Elterman, Kelly G. MD; Mallampati, Seshagiri Rao MD; Tedrow, Usha B. MD, MS; Urman, Richard D. MD, MBA

doi: 10.1097/ACC.0b013e3182a963be
Case Reports: Case Report

Transient left bundle branch block (LBBB) associated with physical exertion has been described in patients with and without coronary artery disease. A 64-year-old woman with no history of coronary artery disease underwent Nissen fundoplication under general anesthesia. Preoperatively, an exercise-tolerance test revealed LBBB, without ischemic symptoms. Intraoperatively, the electrocardiogram revealed normal sinus rhythm. Postoperatively, LBBB appeared in the absence of clinical symptoms or physiologic stress. The patient reported several similar episodes previously. Cardiac enzymes were negative. Subsequent electrocardiograms revealed persistence of LBBB. Anesthesiologists should be aware of the possibility of perioperative transient LBBB in the absence of cardiac ischemia.

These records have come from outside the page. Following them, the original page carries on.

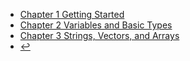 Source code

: * [Chapter 1 Getting Started](docs/programming-language/cpp/ch1/)
* [Chapter 2 Variables and Basic Types](docs/programming-language/cpp/ch2/)
* [Chapter 3 Strings, Vectors, and Arrays](docs/programming-language/cpp/ch3/)
* [:leftwards_arrow_with_hook:](docs/programming-language/)

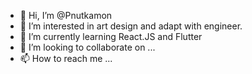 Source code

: - 👋 Hi, I’m @Pnutkamon
- 👀 I’m interested in art design and adapt with engineer.
- 🌱 I’m currently learning React.JS and Flutter
- 💞️ I’m looking to collaborate on ...
- 📫 How to reach me ...

<!---
Pnutkamon/Pnutkamon is a ✨ special ✨ repository because its `README.md` (this file) appears on your GitHub profile.
You can click the Preview link to take a look at your changes.
--->
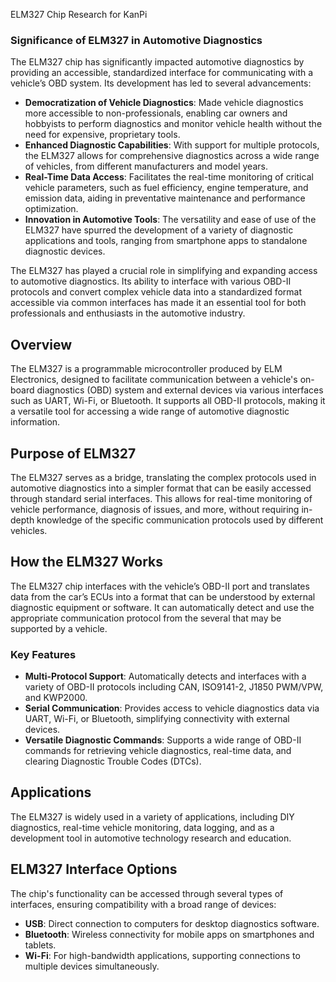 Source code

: ELM327 Chip Research for KanPi

### Significance of ELM327 in Automotive Diagnostics
The ELM327 chip has significantly impacted automotive diagnostics by providing an accessible, standardized interface for communicating with a vehicle’s OBD system. Its development has led to several advancements:

- **Democratization of Vehicle Diagnostics**: Made vehicle diagnostics more accessible to non-professionals, enabling car owners and hobbyists to perform diagnostics and monitor vehicle health without the need for expensive, proprietary tools.
- **Enhanced Diagnostic Capabilities**: With support for multiple protocols, the ELM327 allows for comprehensive diagnostics across a wide range of vehicles, from different manufacturers and model years.
- **Real-Time Data Access**: Facilitates the real-time monitoring of critical vehicle parameters, such as fuel efficiency, engine temperature, and emission data, aiding in preventative maintenance and performance optimization.
- **Innovation in Automotive Tools**: The versatility and ease of use of the ELM327 have spurred the development of a variety of diagnostic applications and tools, ranging from smartphone apps to standalone diagnostic devices.

The ELM327 has played a crucial role in simplifying and expanding access to automotive diagnostics. Its ability to interface with various OBD-II protocols and convert complex vehicle data into a standardized format accessible via common interfaces has made it an essential tool for both professionals and enthusiasts in the automotive industry.

## Overview
The ELM327 is a programmable microcontroller produced by ELM Electronics, designed to facilitate communication between a vehicle's on-board diagnostics (OBD) system and external devices via various interfaces such as UART, Wi-Fi, or Bluetooth. It supports all OBD-II protocols, making it a versatile tool for accessing a wide range of automotive diagnostic information.

## Purpose of ELM327
The ELM327 serves as a bridge, translating the complex protocols used in automotive diagnostics into a simpler format that can be easily accessed through standard serial interfaces. This allows for real-time monitoring of vehicle performance, diagnosis of issues, and more, without requiring in-depth knowledge of the specific communication protocols used by different vehicles.

## How the ELM327 Works
The ELM327 chip interfaces with the vehicle’s OBD-II port and translates data from the car’s ECUs into a format that can be understood by external diagnostic equipment or software. It can automatically detect and use the appropriate communication protocol from the several that may be supported by a vehicle.

### Key Features
- **Multi-Protocol Support**: Automatically detects and interfaces with a variety of OBD-II protocols including CAN, ISO9141-2, J1850 PWM/VPW, and KWP2000.
- **Serial Communication**: Provides access to vehicle diagnostics data via UART, Wi-Fi, or Bluetooth, simplifying connectivity with external devices.
- **Versatile Diagnostic Commands**: Supports a wide range of OBD-II commands for retrieving vehicle diagnostics, real-time data, and clearing Diagnostic Trouble Codes (DTCs).

## Applications
The ELM327 is widely used in a variety of applications, including DIY diagnostics, real-time vehicle monitoring, data logging, and as a development tool in automotive technology research and education.

## ELM327 Interface Options
The chip's functionality can be accessed through several types of interfaces, ensuring compatibility with a broad range of devices:
- **USB**: Direct connection to computers for desktop diagnostics software.
- **Bluetooth**: Wireless connectivity for mobile apps on smartphones and tablets.
- **Wi-Fi**: For high-bandwidth applications, supporting connections to multiple devices simultaneously. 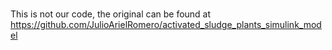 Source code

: # 
This is not our code, the original can be found at https://github.com/JulioArielRomero/activated_sludge_plants_simulink_model
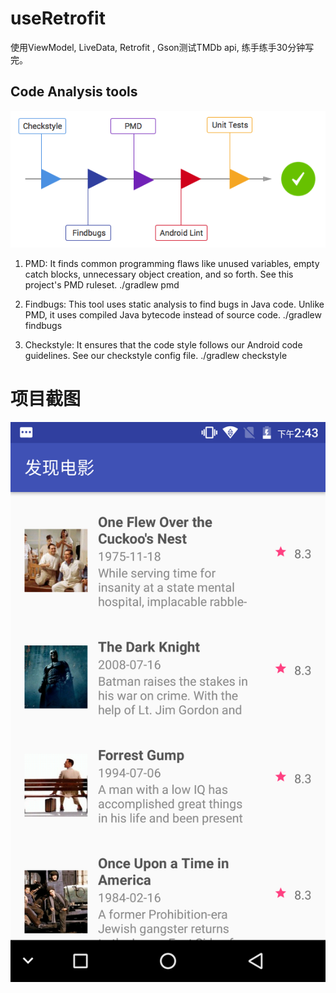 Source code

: # useRetrofit
使用ViewModel, LiveData, Retrofit , Gson测试TMDb api, 练手练手30分钟写完。

## Code Analysis tools
![](check-task-diagram.png)

1. PMD: It finds common programming flaws like unused variables, empty catch blocks, unnecessary object creation, and so forth. See this project's PMD ruleset.
./gradlew pmd

2. Findbugs: This tool uses static analysis to find bugs in Java code. Unlike PMD, it uses compiled Java bytecode instead of source code.
./gradlew findbugs

3. Checkstyle: It ensures that the code style follows our Android code guidelines. See our checkstyle config file.
./gradlew checkstyle

# 项目截图
![](screenshot.png)
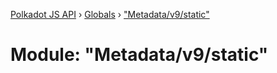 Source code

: [Polkadot JS API](../README.md) › [Globals](../globals.md) › ["Metadata/v9/static"](_metadata_v9_static_.md)

# Module: "Metadata/v9/static"


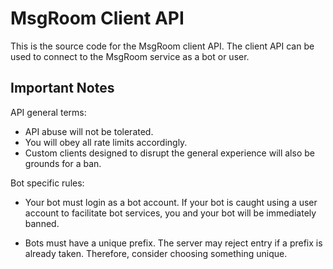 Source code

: # MsgRoom Client API

This is the source code for the MsgRoom client API. The client API can be used to connect to the MsgRoom service as a bot or user.

## Important Notes

API general terms:
  
  - API abuse will not be tolerated.
  - You will obey all rate limits accordingly.
  - Custom clients designed to disrupt the general experience will also be grounds for a ban.

Bot specific rules:
  
  - Your bot must login as a bot account. If your bot is caught using a user account to facilitate bot services, you and your bot will be immediately banned.

  - Bots must have a unique prefix. The server may reject entry if a prefix is already taken. Therefore, consider choosing something unique. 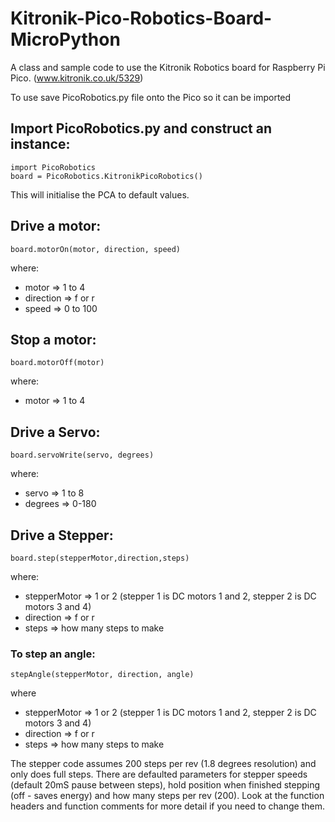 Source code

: # Kitronik-Pico-Robotics-Board-MicroPython
A class and sample code to use the Kitronik Robotics board for Raspberry Pi Pico. (www.kitronik.co.uk/5329)

To use save PicoRobotics.py file onto the Pico so it can be imported

## Import PicoRobotics.py and construct an instance:
    import PicoRobotics
    board = PicoRobotics.KitronikPicoRobotics()

This will initialise the PCA to default values.
## Drive a motor:
    board.motorOn(motor, direction, speed)
where:
* motor => 1 to 4
* direction => f or r
* speed => 0 to 100

## Stop a motor:
    board.motorOff(motor)
where:
* motor => 1 to 4

## Drive a Servo:
    board.servoWrite(servo, degrees)
where:
* servo => 1 to 8
* degrees => 0-180

## Drive a Stepper:
    board.step(stepperMotor,direction,steps)
where:
* stepperMotor => 1 or 2 (stepper 1 is DC motors 1 and 2, stepper 2 is DC motors 3 and 4)
* direction => f or r
* steps => how many steps to make

### To step an angle:
    stepAngle(stepperMotor, direction, angle)
where
* stepperMotor => 1 or 2 (stepper 1 is DC motors 1 and 2, stepper 2 is DC motors 3 and 4)
* direction => f or r
* steps => how many steps to make

The stepper code assumes 200 steps per rev (1.8 degrees resolution) and only does full steps. 
There are defaulted parameters for stepper speeds (default 20mS pause between steps), hold position when finished stepping (off - saves energy) and how many steps per rev (200). Look at the function headers and function comments for more detail if you need to change them.
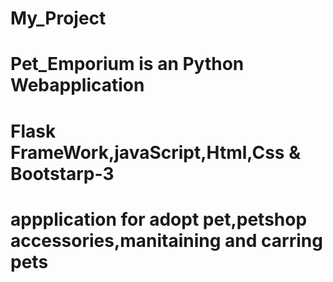 # My_Project
# Pet_Emporium is an Python Webapplication
# Flask FrameWork,javaScript,Html,Css & Bootstarp-3
# appplication for adopt pet,petshop accessories,manitaining and carring pets
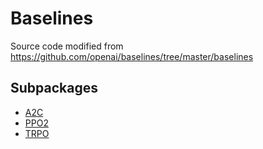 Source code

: # Baselines

Source code modified from https://github.com/openai/baselines/tree/master/baselines

## Subpackages

- [A2C](baselines/a2c)
- [PPO2](baselines/ppo2) 
- [TRPO](baselines/trpo_mpi)
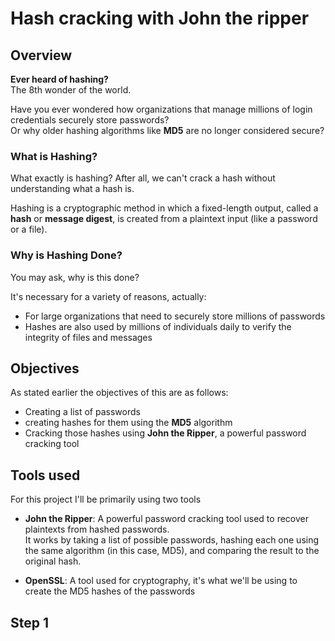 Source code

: # Hash cracking with John the ripper
## Overview
**Ever heard of hashing?**  
The 8th wonder of the world.

Have you ever wondered how organizations that manage millions of login credentials securely store passwords?  
Or why older hashing algorithms like **MD5** are no longer considered secure?



### What is Hashing?

What exactly is hashing? After all, we can't crack a hash without understanding what a hash is.

Hashing is a cryptographic method in which a fixed-length output, called a **hash** or **message digest**, is created from a plaintext input (like a password or a file).

### Why is Hashing Done?

You may ask, why is this done?

It's necessary for a variety of reasons, actually:

- For large organizations that need to securely store millions of passwords
- Hashes are also used by millions of individuals daily to verify the integrity of files and messages


## Objectives
As stated earlier the objectives of this are as follows:

- Creating a list of passwords  
- creating hashes for them using the **MD5** algorithm  
- Cracking those hashes using **John the Ripper**, a powerful password cracking tool

## Tools used
For this project I'll be primarily using two tools

-  **John the Ripper**: A powerful password cracking tool used to recover plaintexts from hashed passwords.  
  It works by taking a list of possible passwords, hashing each one using the same algorithm (in this case, MD5), and comparing the result to the original hash.

- **OpenSSL**: A tool used for cryptography, it's what we'll be using to create the MD5 hashes of the passwords

## Step 1
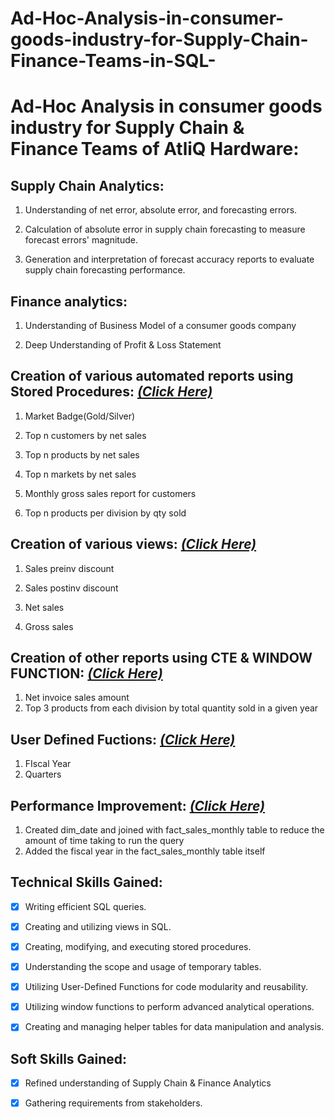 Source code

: # Ad-Hoc-Analysis-in-consumer-goods-industry-for-Supply-Chain-Finance-Teams-in-SQL-

# Ad-Hoc Analysis in consumer goods industry for Supply Chain & Finance Teams of AtliQ Hardware:


## Supply Chain Analytics: 

1. Understanding of net error, absolute error, and forecasting errors. 

2. Calculation of absolute error in supply chain forecasting to measure forecast errors' magnitude. 

3. Generation and interpretation of forecast accuracy reports to evaluate supply chain forecasting performance. 

## Finance analytics:

1. Understanding of Business Model of a consumer goods company

2. Deep Understanding of Profit & Loss Statement


## Creation of various automated reports using Stored Procedures: [_(Click Here)_](https://github.com/Vikashpandey98/Ad-Hoc-Analysis-in-consumer-goods-industry-for-Supply-Chain-Finance-Teams-in-SQL-/blob/main/Stored%20Procedures.sql)

1. Market Badge(Gold/Silver)

2. Top n customers by net sales

3. Top n products by net sales

4. Top n markets by net sales

5. Monthly gross sales report for customers

6. Top n products per division by qty sold


## Creation of various views: [_(Click Here)_](https://github.com/Vikashpandey98/Ad-Hoc-Analysis-in-consumer-goods-industry-for-Supply-Chain-Finance-Teams-in-SQL-/blob/main/Views.sql)

1. Sales preinv discount
   
2. Sales postinv discount
   
3. Net sales
   
4. Gross sales


## Creation of other reports using CTE & WINDOW FUNCTION: [_(Click Here)_](https://github.com/Vikashpandey98/Ad-Hoc-Analysis-in-consumer-goods-industry-for-Supply-Chain-Finance-Teams-in-SQL-/blob/main/cte%20%26%20window%20function.sql)
1. Net invoice sales amount
2. Top 3 products from each division by total quantity sold in a given year


## User Defined Fuctions: [_(Click Here)_](https://github.com/Vikashpandey98/Ad-Hoc-Analysis-in-consumer-goods-industry-for-Supply-Chain-Finance-Teams-in-SQL-/blob/main/User%20Defined%20Functions.sql)
1. FIscal Year
2. Quarters


## Performance Improvement: [_(Click Here)_](https://github.com/Vikashpandey98/Ad-Hoc-Analysis-in-consumer-goods-industry-for-Supply-Chain-Finance-Teams-in-SQL-/blob/main/Performance%20Improvement.sql)
1. Created dim_date and joined with fact_sales_monthly table to reduce the amount of time taking to run the query
2. Added the fiscal year in the fact_sales_monthly table itself
   

## Technical Skills Gained: 

- [x] Writing efficient SQL queries. 

- [x] Creating and utilizing views in SQL. 

- [x] Creating, modifying, and executing stored procedures. 

- [x] Understanding the scope and usage of temporary tables. 

- [x] Utilizing User-Defined Functions for code modularity and reusability. 

- [x] Utilizing window functions to perform advanced analytical operations. 

- [x] Creating and managing helper tables for data manipulation and analysis. 

## Soft Skills Gained: 

- [x] Refined understanding of Supply Chain & Finance Analytics 

- [x] Gathering requirements from stakeholders.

From the Department of Anesthesiology, Perioperative, and Pain Medicine, Brigham and Women’s Hospital, Boston, Massachusetts.

Accepted for publication August 12, 2013

Funding: Not funded.

This report was previously presented, in part, at the American Society of Anesthesiologists.

The authors declare no conflicts of interest.

Address correspondence to Kelly G. Elterman, MD, Department of Anesthesiology, Perioperative, and Pain Medicine, Brigham and Women’s Hospital, 75 Francis St., CWN-L1, Boston, MA 02115. Address e-mail to

Transient left bundle branch block (LBBB) is a phenomenon in patients with a history of coronary heart disease (CHD), particularly with physical exertion or in the perioperative period.1 Cases of exercise-related or intraoperative transient LBBB, accompanied by tachycardia or hypertension, in patients with and without coronary artery disease (CAD), have been described.2–4 We present a case of postoperative recurrence of an episodic temporary LBBB in the absence of associated tachycardia or hypertension in a patient with no known CHD.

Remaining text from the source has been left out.